↓

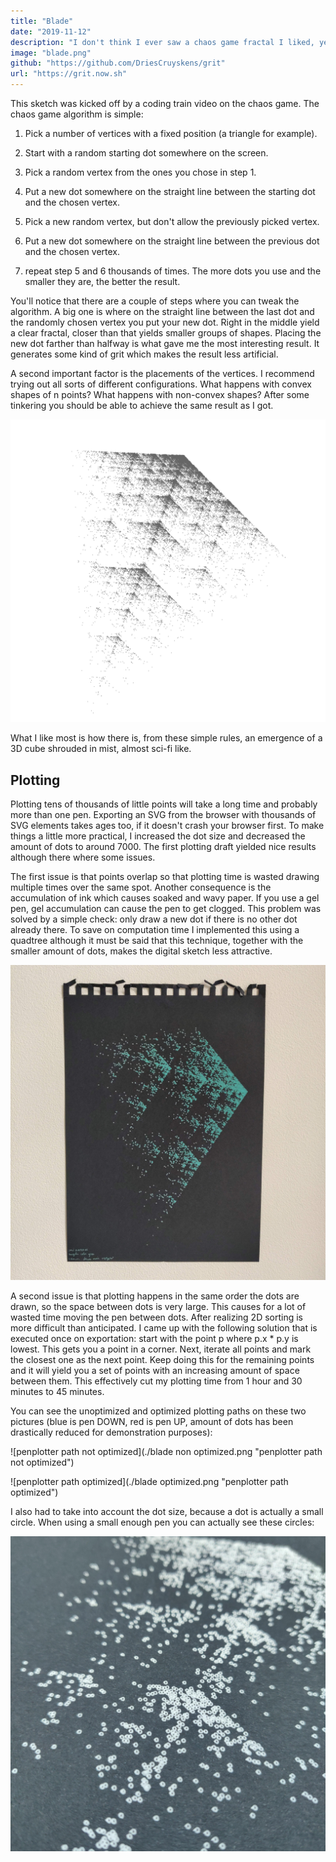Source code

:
 ```yaml
---
title: "Blade"
date: "2019-11-12"
description: "I don't think I ever saw a chaos game fractal I liked, yet this sketch has had me glued to the screen for hours. It's solely made out of dots generated by the chaos game algorithm with a number of small but important tweaks."
image: "blade.png"
github: "https://github.com/DriesCruyskens/grit"
url: "https://grit.now.sh"
---
```


This sketch was kicked off by a coding train video on the chaos game. The chaos game algorithm is simple:

1. Pick a number of vertices with a fixed position (a triangle for example).

2. Start with a random starting dot somewhere on the screen.

3. Pick a random vertex from the ones you chose in step 1.

4. Put a new dot somewhere on the straight line between the starting dot and the chosen vertex.

5. Pick a new random vertex, but don't allow the previously picked vertex.

6. Put a new dot somewhere on the straight line between the previous dot and the chosen vertex.

7. repeat step 5 and 6 thousands of times. The more dots you use and the smaller they are, the better the result.

You'll notice that there are a couple of steps where you can tweak the algorithm. A big one is where on the straight line between the last dot and the randomly chosen vertex you put your new dot. Right in the middle yield a clear fractal, closer than that yields smaller groups of shapes. Placing the new dot farther than halfway is what gave me the most interesting result. It generates some kind of grit which makes the result less artificial.

A second important factor is the placements of the vertices. I recommend trying out all sorts of different configurations. What happens with convex shapes of n points? What happens with non-convex shapes? After some tinkering you should be able to achieve the same result as I got.

![blade 2](./blade2.png)

What I like most is how there is, from these simple rules, an emergence of a 3D cube shrouded in mist, almost sci-fi like.

## Plotting

Plotting tens of thousands of little points will take a long time and probably more than one pen. Exporting an SVG from the browser with thousands of SVG elements takes ages too, if it doesn't crash your browser first. To make things a little more practical, I increased the dot size and decreased the amount of dots to around 7000. The first plotting draft yielded nice results although there where some issues. 

The first issue is that points overlap so that plotting time is wasted drawing multiple times over the same spot. Another consequence is the accumulation of ink which causes soaked and wavy paper. If you use a gel pen, gel accumulation can cause the pen to get clogged. This problem was solved by a simple check: only draw a new dot if there is no other dot already there. To save on computation time I implemented this using a quadtree although it must be said that this technique, together with the smaller amount of dots, makes the digital sketch less attractive.

![blade teal on black](./IMG_20200318_114812.jpg "teal on black")

A second issue is that plotting happens in the same order the dots are drawn, so the space between dots is very large. This causes for a lot of wasted time moving the pen between dots. After realizing 2D sorting is more difficult than anticipated. I came up with the following solution that is executed once on exportation: start with the point p where p.x * p.y is lowest. This gets you a point in a corner. Next, iterate all points and mark the closest one as the next point. Keep doing this for the remaining points and it will yield you a set of points with an increasing amount of space between them. This effectively cut my plotting time from 1 hour and 30 minutes to 45 minutes.

You can see the unoptimized and optimized plotting paths on these two pictures (blue is pen DOWN, red is pen UP, amount of dots has been drastically reduced for demonstration purposes):

![penplotter path not optimized](./blade non optimized.png "penplotter path not optimized")

![penplotter path optimized](./blade optimized.png "penplotter path optimized")

I also had to take into account the dot size, because a dot is actually a small circle. When using a small enough pen you can actually see these circles:

![blade circles closup](./IMG_20200318_114540.jpg "circles instead of dots")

↑

● WHAT TO WORK ON:
Which lines of the listing contain the string "first"? Copy every one of them.

● ANSWER BELOW:
Plotting tens of thousands of little points will take a long time and probably more than one pen. Exporting an SVG from the browser with thousands of SVG elements takes ages too, if it doesn't crash your browser first. To make things a little more practical, I increased the dot size and decreased the amount of dots to around 7000. The first plotting draft yielded nice results although there where some issues. 
The first issue is that points overlap so that plotting time is wasted drawing multiple times over the same spot. Another consequence is the accumulation of ink which causes soaked and wavy paper. If you use a gel pen, gel accumulation can cause the pen to get clogged. This problem was solved by a simple check: only draw a new dot if there is no other dot already there. To save on computation time I implemented this using a quadtree although it must be said that this technique, together with the smaller amount of dots, makes the digital sketch less attractive.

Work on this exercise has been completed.